Friday, April 9, 2010

A War Against a Mirror

I don't know when my parents first taught me about sin and Satan's role in tempting me to sin, but I know I was young. I was about five or six years old the first time I sinned. I was with my mom shopping at Bed Bath and Beyond. Being the incredibly gay boy that I always was, I wanted a piece of scented soap that was carved like a flower and I asked my mom if I could have it. She said no. I put it in my pocket anyway, and that was sin.

She found the soap when she did laundry later--long after I'd forgotten about it. She made me go back to the store to apologize and pay for it. I think it cost a quarter. Then she explained that I had to resist Satan's temptations. He wanted me to do wrong so I would be miserable, and he would do anything to make that happen.

I remember in Sunday School learning that one of Satan's biggest tricks is convincing men that he doesn't exist. The theory was that if Satan could convince you that he didn't exist, then he could get you to sin because if you don't know there is an evil force whispering in your ear, you will just do whatever that evil force tells you to do. There is no accountability for your actions if you don't believe in Satan, or so I was taught.

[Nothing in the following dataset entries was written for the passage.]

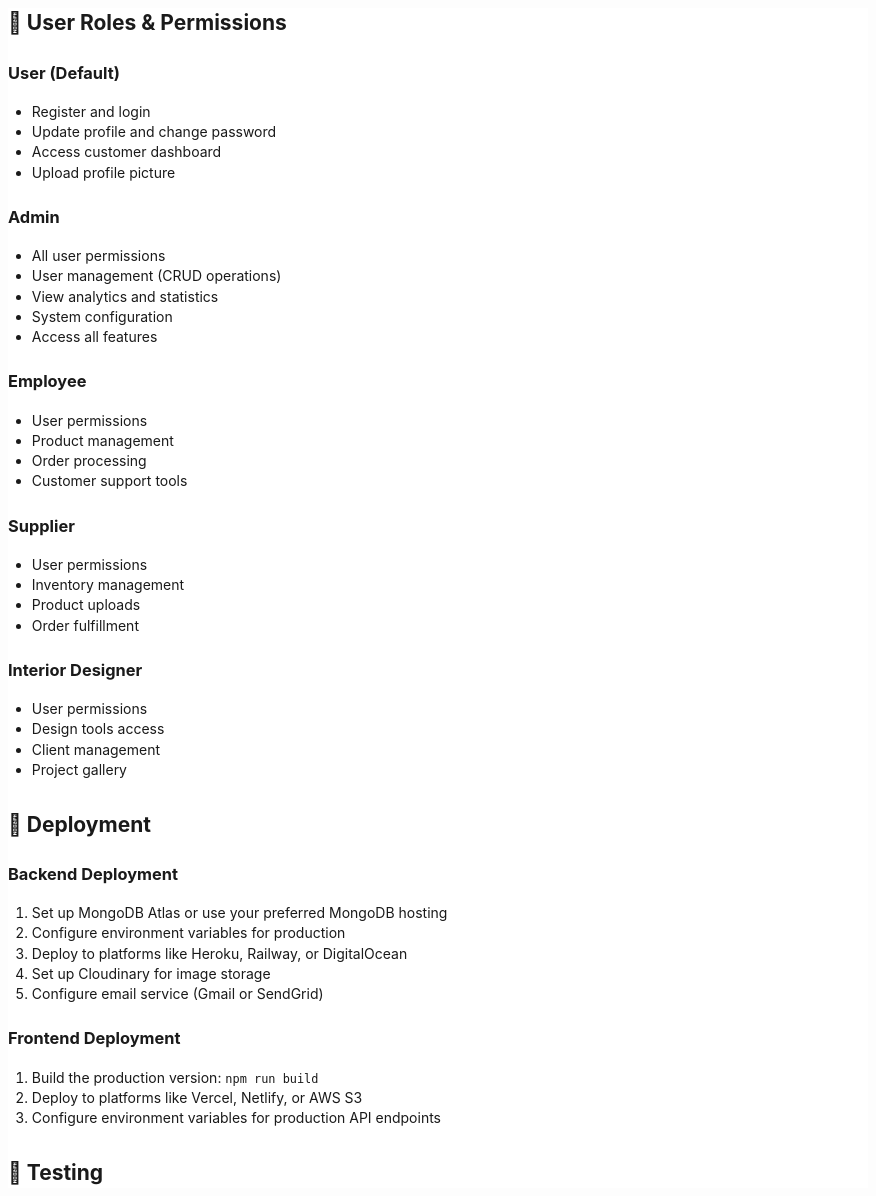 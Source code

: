 ## 📱 User Roles & Permissions

### User (Default)
- Register and login
- Update profile and change password
- Access customer dashboard
- Upload profile picture

### Admin
- All user permissions
- User management (CRUD operations)
- View analytics and statistics
- System configuration
- Access all features

### Employee
- User permissions
- Product management
- Order processing
- Customer support tools

### Supplier
- User permissions
- Inventory management
- Product uploads
- Order fulfillment

### Interior Designer
- User permissions
- Design tools access
- Client management
- Project gallery

## 🚀 Deployment

### Backend Deployment
1. Set up MongoDB Atlas or use your preferred MongoDB hosting
2. Configure environment variables for production
3. Deploy to platforms like Heroku, Railway, or DigitalOcean
4. Set up Cloudinary for image storage
5. Configure email service (Gmail or SendGrid)

### Frontend Deployment
1. Build the production version: `npm run build`
2. Deploy to platforms like Vercel, Netlify, or AWS S3
3. Configure environment variables for production API endpoints

## 🧪 Testing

In practice, I have actually come to believe the opposite is true. I have found that I am more accountable for my actions since I stopped believing in a literal Satan. When I was LDS, I believed that I sinned because Satan tempted me to sin. That meant that every misdeed came about because he intended me to do wrong. He wanted me to be miserable, and he wanted me to make others miserable. Sinning was because of him. That didn't mean I wasn't still accountable or that I didn't have to repent. I had still done wrong, but my wrongdoing was not the misdeed itself, the wrongdoing was succumbing to the wiles of the ultimate trickster. (And who hasn't fallen prey to him before?)

Somewhere down the line I stopped believing that there was a Satan. Maybe it was when I realized the consequences to actions were not as clear as I'd been taught, and that the rightness or wrongness of actions were not as black and white as I'd thought. Maybe it was when I stopped believing God was a man with a white beard. Maybe it was when I stopped going to Church, or started drinking coffee without feeling guilty. Whenever it was, I now feel more accountable for what I do because of it.

When I do wrong, I can't turn to the devil on my shoulder and say he told me to. I can't blame my desire to do wrong things on someone else. I don't believe there are temptations placed in me by some malevolent force. When I screw up, it is because of me. I stole that soap because I wanted it, and I didn't care about the store that I stole it from. I was selfish, and while it is easy to accept that my six year old self was selfish, the fact is I am still screwing up. It is much harder when I do something wrong now because the desire to do something wrong is my desire, and I have to look at myself to understand it.

It's really horrifying to realize that I want to do things that are bad. Not only do I have to choose not to do those bad things, I have to reconcile the fact that I want to do them with my belief that I am a decent person. Frankly, facing my desire to do wrong head on like that kind of sucks.

It was easier when I had an explanation for sin and for sinful desires. Then all I had to do was say no to this external force that wanted me to do wrong all the while taking comfort in the fact that I only wanted good things. That was easier. So much easier that I am seriously tempted to believe in Satan again, and unfortunately, I don't have anyone to blame for that.